Approval Policy and "self-approver" issues

Issue #197 on hold
Marc Zampetti created an issue

We have enabled Control Freak and PR-Booster in order to apply controls to our long-lived repos. One of the issues that has come up is that we occasionally get into a state where a PR cannot be approved because all of the approvers also show up in the commit history. This most often happens when merging a feature branch into a release branch, and the approver has a commit that was introduced into the feature branch due to the branch being created from an earlier commit.

Some of the source of this issue is due to the fact that often one of the approvers will perform the merge, which results in a merge commit in the history. Having the PR creator do the merge cuts down on this, but not eliminate it.

In the case where there is a commit from one of the approvers, what is the best strategy to deal with this case?

Comments (5)

  1. Julius Davies [bit-booster.com] repo owner

    Are there sync-merges on the feature branch? (e.g., merges that don’t introduce any new changes, they just keep feature in sync with release).

    And was the feature branch quite long-lived?

    I wonder if ignoring clean “sync merges” might help a bit here (not counting those towards self-approval). Of course “dirty” sync merges (where a conflict resolution was required) should probably count as self-approval, since in that case the conflict resolution itself required some coding.

    What is your branching strategy?

  2. Marc Zampetti Account Deactivated reporter

    We are using the default merge strategy in Bitbucket Server (whatever has been there for years). I don’t recall the exact name. Yes, the feature branch was often long-lived. Or in some cases, there merges in to “sync” from the target branch once in awhile.

    The issue is that we are a small team. So often, the same group of people that are doing the PR review will also be making changes on the long-lived branch, which I think would result in the “sync merges” that you are referring to.

    So we are just looking for options or best practices to manage this.

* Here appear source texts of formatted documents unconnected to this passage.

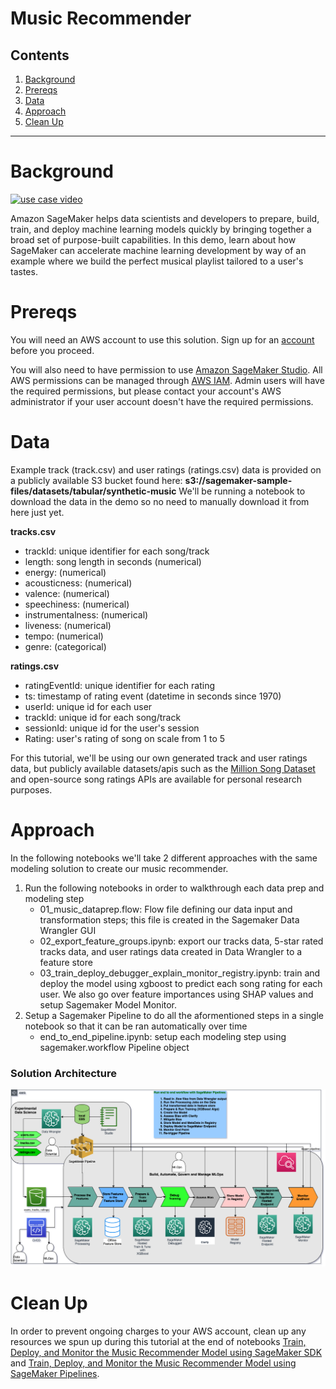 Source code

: # Music Recommender

## Contents
1. [Background](#Background)
1. [Prereqs](#Prereqs)
1. [Data](#Data)
1. [Approach](#Approach)
1. [Clean Up](#Clean-Up)

---

# Background

[![use case video](https://img.youtube.com/vi/Qv_Tr_BCFCQ/0.jpg)](https://www.youtube.com/watch?v=Qv_Tr_BCFCQ)

Amazon SageMaker helps data scientists and developers to prepare, build, train, and deploy machine learning models quickly by bringing together a broad set of purpose-built capabilities. In this demo, learn about how SageMaker can accelerate machine learning development by way of an example where we build the perfect musical playlist tailored to a user's tastes.


# Prereqs

You will need an AWS account to use this solution. Sign up for an [account](https://aws.amazon.com/) before you proceed. 

You will also need to have permission to use [Amazon SageMaker Studio](https://docs.aws.amazon.com/sagemaker/latest/dg/gs-studio.html). All AWS permissions can be managed through [AWS IAM](https://aws.amazon.com/iam/). Admin users will have the required permissions, but please contact your account's AWS administrator if your user account doesn't have the required permissions.


# Data

Example track (track.csv) and user ratings (ratings.csv) data is provided on a publicly available S3 bucket found here: **s3://sagemaker-sample-files/datasets/tabular/synthetic-music**
We'll be running a notebook to download the data in the demo so no need to manually download it from here just yet.

**tracks.csv**  
- trackId: unique identifier for each song/track 
- length: song length in seconds (numerical)
- energy: (numerical)
- acousticness: (numerical)
- valence: (numerical)
- speechiness: (numerical)
- instrumentalness: (numerical)
- liveness: (numerical)
- tempo: (numerical)
- genre: (categorical) 

**ratings.csv**  
- ratingEventId: unique identifier for each rating 
- ts: timestamp of rating event (datetime in seconds since 1970)
- userId: unique id for each user
- trackId: unique id for each song/track
- sessionId: unique id for the user's session
- Rating: user's rating of song on scale from 1 to 5

For this tutorial, we'll be using our own generated track and user ratings data, but publicly available datasets/apis such as the [Million Song Dataset](http://millionsongdataset.com/) and open-source song ratings APIs are available for personal research purposes. 


# Approach

In the following notebooks we'll take 2 different approaches with the same modeling solution to create our music recommender.
1. Run the following notebooks in order to walkthrough each data prep and modeling step
    - 01_music_dataprep.flow: Flow file defining our data input and transformation steps; this file is created in the Sagemaker Data Wrangler GUI
    - 02_export_feature_groups.ipynb: export our tracks data, 5-star rated tracks data, and user ratings data created in Data Wrangler to a feature store
    - 03_train_deploy_debugger_explain_monitor_registry.ipynb: train and deploy the model using xgboost to predict each song rating for each user. We also go over feature importances using SHAP values and setup Sagemaker Model Monitor.
1. Setup a Sagemaker Pipeline to do all the aformentioned steps in a single notebook so that it can be ran automatically over time
    - end_to_end_pipeline.ipynb: setup each modeling step using sagemaker.workflow Pipeline object

### Solution Architecture
![architecture diagram](./images/music-rec-2c-all-mlops.png)


# Clean Up

In order to prevent ongoing charges to your AWS account, clean up any resources we spun up during this tutorial at the end of notebooks [Train, Deploy, and Monitor the Music Recommender Model using SageMaker SDK](03_train_deploy_debugger_explain_monitor_registry.ipynb) and [Train, Deploy, and Monitor the Music Recommender Model using SageMaker Pipelines](end_to_end_pipeline.ipynb).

  3. Julius Davies [bit-booster.com] repo owner

    I think I can definitely remove clean sync-merges from the calculation of “who is considered a self-approval”. It’s a lot of work, but kinda fun.

    Another idea I’ve been toying with: implement a temporary “Control Freak Rules Don’t Apply To Admin X For 5 Minutes” button. That way a user (with admin) could work around this problem in a structured way, including a line in the audit-trail (“Admin X Applied 5-Minute Temporary Override - Reason = Z”).

  4. Marc Zampetti Account Deactivated reporter

    Both of those sounds interesting. We would appreciate and use both.